Negli anni cinquanta e sessanta il figlio di un operaio era costretto a fare l’operaio e il figlio di un borghese si laureava e diventava professore. Il sistema di allora era sicuramente meno democratico di quello attuale e probabilmente anche ingiusto, nonostante ciò ognuno era orgoglioso della propria classe sociale e del proprio stile di vita. Questa consuetudine è venuta meno quando, grazie al mercato, le vecchie divisioni sociali sono state abbattute a vantaggio di un ampio ceto medio al quale sono stati promessi indistintamente tutte le possibilità che un tempo contrassegnavano la sola borghesia. Questa è la ragione per cui negli anni ottanta nella nostra società sono spariti i manovali e le classi universitarie si sono riempite di iscritti fino a straripare. Naturalmente il turbocapitalismo non fu in grado di esaudire le promesse che aveva elargito democraticamente, ma la giustificazione in questo caso fu che il successo e la ricchezza erano disponibile per “chiunque” ma non per “tutti”, sottile distinzione lessicale che si guadagna facilmente il plauso degli individualisti liberali venendo meno, allo stesso tempo, a ciò che più sta a cuore allo spirito democratico: ovvero l’uguaglianza di condizioni.
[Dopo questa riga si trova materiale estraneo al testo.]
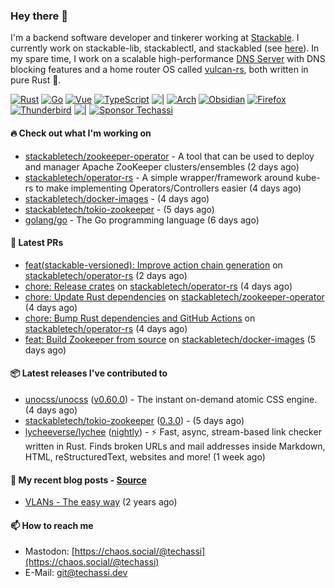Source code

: ### Hey there 👋

I'm a backend software developer and tinkerer working at [Stackable][stackable]. I currently work on
stackable-lib, stackablectl, and stackabled (see [here][stackable-work]). In my spare time, I work on
a scalable high-performance [DNS Server][portal] with DNS blocking features and a home router OS
called [vulcan-rs][vulcan], both written in pure Rust 🦀.

[stackable-work]: https://github.com/stackabletech/stackable
[stackable]: https://github.com/stackabletech
[portal]: https://github.com/portal-rs/portal
[vulcan]: https://github.com/vulcan-rs

[![Rust](https://img.shields.io/badge/-Rust-141414?style=flat&logo=rust&logoColor=%23f97f39)](https://www.rust-lang.org/)
[![Go](https://img.shields.io/badge/-Go-141414?style=flat&logo=go&logoColor=%23f97f39)](https://go.dev/)
[![Vue](https://img.shields.io/badge/-Vue-141414?style=flat&logo=vuedotjs&logoColor=%23f97f39)](https://vuejs.org/)
[![TypeScript](https://img.shields.io/badge/-TypeScript-141414?style=flat&logo=typescript&logoColor=%23f97f39)](https://www.typescriptlang.org/)
![|](https://img.shields.io/badge/-%7C-141414?style=flat&logoColor=%23f97f39)
[![Arch](https://img.shields.io/badge/-Arch-141414?style=flat&logo=archlinux&logoColor=%23f97f39)](https://archlinux.org/)
[![Obsidian](https://img.shields.io/badge/-Obsidian-141414?style=flat&logo=obsidian&logoColor=%23f97f39)](https://obsidian.md/)
[![Firefox](https://img.shields.io/badge/-Firefox-141414?style=flat&logo=firefox&logoColor=%23f97f39)](https://www.mozilla.org/en-US/firefox/new/)
[![Thunderbird](https://img.shields.io/badge/-Thunderbird-141414?style=flat&logo=thunderbird&logoColor=%23f97f39)](https://www.thunderbird.net/en-US/)
![|](https://img.shields.io/badge/-%7C-141414?style=flat&logoColor=%23f97f39)
[![Sponsor Techassi](https://img.shields.io/badge/-Sponsor-141414?style=flat&logo=github&logoColor=%23f97f39)](https://github.com/sponsors/Techassi)

#### 🔥 Check out what I'm working on


- [stackabletech/zookeeper-operator](https://github.com/stackabletech/zookeeper-operator) - A tool that can be used to deploy and manager Apache ZooKeeper clusters/ensembles (2 days ago)
- [stackabletech/operator-rs](https://github.com/stackabletech/operator-rs) - A simple wrapper/framework around kube-rs to make implementing Operators/Controllers easier (4 days ago)
- [stackabletech/docker-images](https://github.com/stackabletech/docker-images) -  (4 days ago)
- [stackabletech/tokio-zookeeper](https://github.com/stackabletech/tokio-zookeeper) -  (5 days ago)
- [golang/go](https://github.com/golang/go) - The Go programming language (6 days ago)

#### 🧪 Latest PRs


- [feat(stackable-versioned): Improve action chain generation](https://github.com/stackabletech/operator-rs/pull/784) on [stackabletech/operator-rs](https://github.com/stackabletech/operator-rs) (2 days ago)
- [chore: Release crates](https://github.com/stackabletech/operator-rs/pull/783) on [stackabletech/operator-rs](https://github.com/stackabletech/operator-rs) (4 days ago)
- [chore: Update Rust dependencies](https://github.com/stackabletech/zookeeper-operator/pull/812) on [stackabletech/zookeeper-operator](https://github.com/stackabletech/zookeeper-operator) (4 days ago)
- [chore: Bump Rust dependencies and GitHub Actions](https://github.com/stackabletech/operator-rs/pull/782) on [stackabletech/operator-rs](https://github.com/stackabletech/operator-rs) (4 days ago)
- [feat: Build Zookeeper from source](https://github.com/stackabletech/docker-images/pull/638) on [stackabletech/docker-images](https://github.com/stackabletech/docker-images) (5 days ago)

#### 📦 Latest releases I've contributed to


- [unocss/unocss](https://github.com/unocss/unocss/releases/tag/v0.60.0) ([v0.60.0](https://github.com/unocss/unocss/releases/tag/v0.60.0)) - The instant on-demand atomic CSS engine. (4 days ago)
- [stackabletech/tokio-zookeeper](https://github.com/stackabletech/tokio-zookeeper/releases/tag/0.3.0) ([0.3.0](https://github.com/stackabletech/tokio-zookeeper/releases/tag/0.3.0)) -  (5 days ago)
- [lycheeverse/lychee](https://github.com/lycheeverse/lychee/releases/tag/nightly) ([nightly](https://github.com/lycheeverse/lychee/releases/tag/nightly)) - ⚡ Fast, async, stream-based link checker written in Rust. Finds broken URLs and mail addresses inside Markdown, HTML, reStructuredText, websites and more! (1 week ago)

#### 📜 My recent blog posts - [Source](https://github.com/Techassi/page)


- [VLANs - The easy way](https://techassi.dev/posts/vlans-the-easy-way/) (2 years ago)

#### 📫 How to reach me

- Mastodon: [https://chaos.social/@techassi](https://chaos.social/@techassi)
- E-Mail: git@techassi.dev
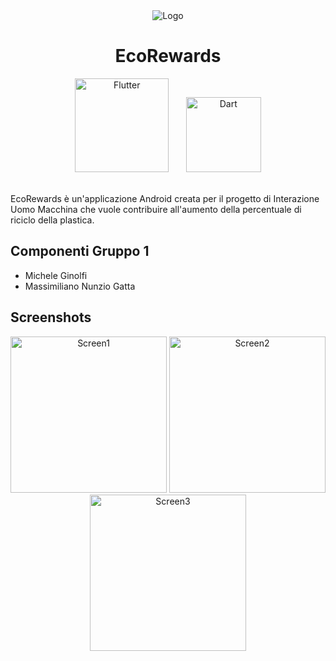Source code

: <div align="center">
  <img src="https://i.imgur.com/tdwcCGt.png" alt="Logo">

  <h1 align="center">EcoRewards</h1>

  <img src="https://i.imgur.com/DzU0z44.png" alt="Flutter" width="150">
  &nbsp;&nbsp;&nbsp;&nbsp;&nbsp;
  <img src="https://i.imgur.com/1FH509q.png" alt="Dart" width="120">

</div>

</div>

<br>

EcoRewards è un'applicazione Android creata per il progetto di Interazione Uomo Macchina che vuole contribuire all'aumento della percentuale di riciclo della plastica.

## Componenti Gruppo 1

- Michele Ginolfi
- Massimiliano Nunzio Gatta

## Screenshots

<div align="center">
  <img src="https://i.imgur.com/izG90AJ.jpg" alt="Screen1" width="250">
  <img src="https://i.imgur.com/fOAjEmi.jpg" alt="Screen2" width="250">
  <img src="https://i.imgur.com/fOAjEmi.jpg" alt="Screen3" width="250">
</div>

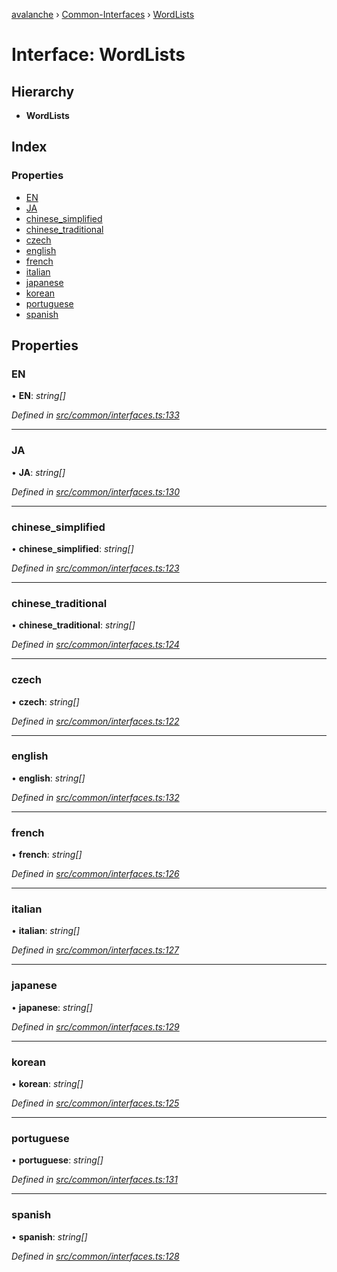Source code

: [avalanche](../README.md) › [Common-Interfaces](../modules/common_interfaces.md) › [WordLists](common_interfaces.wordlists.md)

# Interface: WordLists

## Hierarchy

* **WordLists**

## Index

### Properties

* [EN](common_interfaces.wordlists.md#en)
* [JA](common_interfaces.wordlists.md#ja)
* [chinese_simplified](common_interfaces.wordlists.md#chinese_simplified)
* [chinese_traditional](common_interfaces.wordlists.md#chinese_traditional)
* [czech](common_interfaces.wordlists.md#czech)
* [english](common_interfaces.wordlists.md#english)
* [french](common_interfaces.wordlists.md#french)
* [italian](common_interfaces.wordlists.md#italian)
* [japanese](common_interfaces.wordlists.md#japanese)
* [korean](common_interfaces.wordlists.md#korean)
* [portuguese](common_interfaces.wordlists.md#portuguese)
* [spanish](common_interfaces.wordlists.md#spanish)

## Properties

###  EN

• **EN**: *string[]*

*Defined in [src/common/interfaces.ts:133](https://github.com/ava-labs/avalanchejs/blob/f2c4a10/src/common/interfaces.ts#L133)*

___

###  JA

• **JA**: *string[]*

*Defined in [src/common/interfaces.ts:130](https://github.com/ava-labs/avalanchejs/blob/f2c4a10/src/common/interfaces.ts#L130)*

___

###  chinese_simplified

• **chinese_simplified**: *string[]*

*Defined in [src/common/interfaces.ts:123](https://github.com/ava-labs/avalanchejs/blob/f2c4a10/src/common/interfaces.ts#L123)*

___

###  chinese_traditional

• **chinese_traditional**: *string[]*

*Defined in [src/common/interfaces.ts:124](https://github.com/ava-labs/avalanchejs/blob/f2c4a10/src/common/interfaces.ts#L124)*

___

###  czech

• **czech**: *string[]*

*Defined in [src/common/interfaces.ts:122](https://github.com/ava-labs/avalanchejs/blob/f2c4a10/src/common/interfaces.ts#L122)*

___

###  english

• **english**: *string[]*

*Defined in [src/common/interfaces.ts:132](https://github.com/ava-labs/avalanchejs/blob/f2c4a10/src/common/interfaces.ts#L132)*

___

###  french

• **french**: *string[]*

*Defined in [src/common/interfaces.ts:126](https://github.com/ava-labs/avalanchejs/blob/f2c4a10/src/common/interfaces.ts#L126)*

___

###  italian

• **italian**: *string[]*

*Defined in [src/common/interfaces.ts:127](https://github.com/ava-labs/avalanchejs/blob/f2c4a10/src/common/interfaces.ts#L127)*

___

###  japanese

• **japanese**: *string[]*

*Defined in [src/common/interfaces.ts:129](https://github.com/ava-labs/avalanchejs/blob/f2c4a10/src/common/interfaces.ts#L129)*

___

###  korean

• **korean**: *string[]*

*Defined in [src/common/interfaces.ts:125](https://github.com/ava-labs/avalanchejs/blob/f2c4a10/src/common/interfaces.ts#L125)*

___

###  portuguese

• **portuguese**: *string[]*

*Defined in [src/common/interfaces.ts:131](https://github.com/ava-labs/avalanchejs/blob/f2c4a10/src/common/interfaces.ts#L131)*

___

###  spanish

• **spanish**: *string[]*

*Defined in [src/common/interfaces.ts:128](https://github.com/ava-labs/avalanchejs/blob/f2c4a10/src/common/interfaces.ts#L128)*
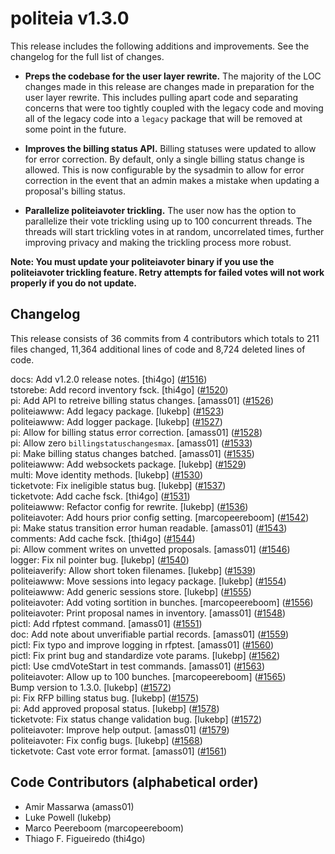 politeia v1.3.0
====

This release includes the following additions and improvements. See the
changelog for the full list of changes.

- **Preps the codebase for the user layer rewrite.** The majority of the LOC
  changes made in this release are changes made in preparation for the user
  layer rewrite. This includes pulling apart code and separating concerns that
  were too tightly coupled with the legacy code and moving all of the legacy
  code into a `legacy` package that will be removed at some point in the
  future.

- **Improves the billing status API.** Billing statuses were updated to allow
  for error correction. By default, only a single billing status change is
  allowed. This is now configurable by the sysadmin to allow for error
  correction in the event that an admin makes a mistake when updating a
  proposal's billing status.

- **Parallelize politeiavoter trickling.** The user now has the option to
  parallelize their vote trickling using up to 100 concurrent threads. The
  threads will start trickling votes in at random, uncorrelated times, further
  improving privacy and making the trickling process more robust.

**Note: You must update your politeiavoter binary if you use the politeiavoter
trickling feature. Retry attempts for failed votes will not work properly if
you do not update.**

## Changelog

This release consists of 36 commits from 4 contributors which totals to 211
files changed, 11,364 additional lines of code and 8,724 deleted lines of code.

docs: Add v1.2.0 release notes. [thi4go] ([#1516](https://github.com/decred/politeia/pull/1516))  
tstorebe: Add record inventory fsck. [thi4go] ([#1520](https://github.com/decred/politeia/pull/1520))  
pi: Add API to retreive billing status changes. [amass01] ([#1526](https://github.com/decred/politeia/pull/1526))  
politeiawww: Add legacy package. [lukebp] ([#1523](https://github.com/decred/politeia/pull/1523))  
politeiawww: Add logger package. [lukebp] ([#1527](https://github.com/decred/politeia/pull/1527))  
pi: Allow for billing status error correction. [amass01] ([#1528](https://github.com/decred/politeia/pull/1528))  
pi: Allow zero `billingstatuschangesmax`. [amass01] ([#1533](https://github.com/decred/politeia/pull/1533))  
pi: Make billing status changes batched. [amass01] ([#1535](https://github.com/decred/politeia/pull/1535))  
politeiawww: Add websockets package. [lukebp] ([#1529](https://github.com/decred/politeia/pull/1529))  
multi: Move identity methods. [lukebp] ([#1530](https://github.com/decred/politeia/pull/1530))  
ticketvote: Fix ineligible status bug. [lukebp] ([#1537](https://github.com/decred/politeia/pull/1537))  
ticketvote: Add cache fsck. [thi4go] ([#1531](https://github.com/decred/politeia/pull/1531))  
politeiawww: Refactor config for rewrite. [lukebp] ([#1536](https://github.com/decred/politeia/pull/1536))  
politeiavoter: Add hours prior config setting. [marcopeereboom] ([#1542](https://github.com/decred/politeia/pull/1542))  
pi: Make status transition error human readable. [amass01] ([#1543](https://github.com/decred/politeia/pull/1543))  
comments: Add cache fsck. [thi4go] ([#1544](https://github.com/decred/politeia/pull/1544))  
pi: Allow comment writes on unvetted proposals. [amass01] ([#1546](https://github.com/decred/politeia/pull/1546))  
logger: Fix nil pointer bug. [lukebp] ([#1540](https://github.com/decred/politeia/pull/1540))  
politeiaverify: Allow short token filenames. [lukebp] ([#1539](https://github.com/decred/politeia/pull/1539))  
politeiawww: Move sessions into legacy package. [lukebp] ([#1554](https://github.com/decred/politeia/pull/1554))  
politeiawww: Add generic sessions store. [lukebp] ([#1555](https://github.com/decred/politeia/pull/1555))  
politeiavoter: Add voting sortition in bunches. [marcopeereboom] ([#1556](https://github.com/decred/politeia/pull/1556))  
politeiavoter: Print proposal names in inventory. [amass01] ([#1548](https://github.com/decred/politeia/pull/1548))  
pictl: Add rfptest command. [amass01] ([#1551](https://github.com/decred/politeia/pull/1551))  
doc: Add note about unverifiable partial records. [amass01] ([#1559](https://github.com/decred/politeia/pull/1559))  
pictl: Fix typo and improve logging in rfptest. [amass01] ([#1560](https://github.com/decred/politeia/pull/1560))  
pictl: Fix print bug and standardize vote params. [lukebp] ([#1562](https://github.com/decred/politeia/pull/1562))  
pictl: Use cmdVoteStart in test commands. [amass01] ([#1563](https://github.com/decred/politeia/pull/1563))  
politeiavoter: Allow up to 100 bunches. [marcopeereboom] ([#1565](https://github.com/decred/politeia/pull/1565))  
Bump version to 1.3.0. [lukebp] ([#1572](https://github.com/decred/politeia/pull/1572))  
pi: Fix RFP billing status bug. [lukebp] ([#1575](https://github.com/decred/politeia/pull/1575))  
pi: Add approved proposal status. [lukebp] ([#1578](https://github.com/decred/politeia/pull/1578))  
ticketvote: Fix status change validation bug. [lukebp] ([#1572](https://github.com/decred/politeia/pull/1572))  
politeiavoter: Improve help output. [amass01] ([#1579](https://github.com/decred/politeia/pull/1579))  
politeiavoter: Fix config bugs. [lukebp] ([#1568](https://github.com/decred/politeia/pull/1568))  
ticketvote: Cast vote error format. [amass01] ([#1561](https://github.com/decred/politeia/pull/1561))  

## Code Contributors (alphabetical order)

- Amir Massarwa (amass01)
- Luke Powell (lukebp)
- Marco Peereboom (marcopeereboom)
- Thiago F. Figueiredo (thi4go)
Questa è la ragione per cui le ricette del neocapitalismo basato sui consumi hanno preso piede presso quei popoli fortemente individualisti quali l’americano e l’anglosassone, mentre abbiano tuttora difficoltà a penetrare in Germania, la cui tradizione comunitaria e solidarista impone ancora all’attenzione la vecchia economia sociale di mercato.
In un sistema economico bloccato da monopoli quale quello italiano, le aperture al mercato dovute ai governi di centrosinistra si sono rivelate nient’altro che l’ennesimo regalo a chi era nelle migliori condizioni per avvantaggiarsene a scapito di tutti gli altri. Nonostante ciò, l’alone progressista che circonfonde il neocapitalismo è tale che ogni critica rivoltagli è di fatto occultata. La socialdemocrazia ne è stata difatti conquistata, per cui è rimasto solo il mondo cattolico a chiedere incessantemente un maggior rispetto per la dignità di un uomo decaduto al rango di “consumatore”. Purtroppo, però, l’illusione liberale di poter trovare da sé la propria felicità spinge perversamente le masse ad accettare come inevitabile l’imposizione di questo status quo. Cosicché si è finiti ormai per considerare cinicamente la vita come il gioco del lotto: tutti possono farcela, basta solo avere tanta, ma tanta… fortuna!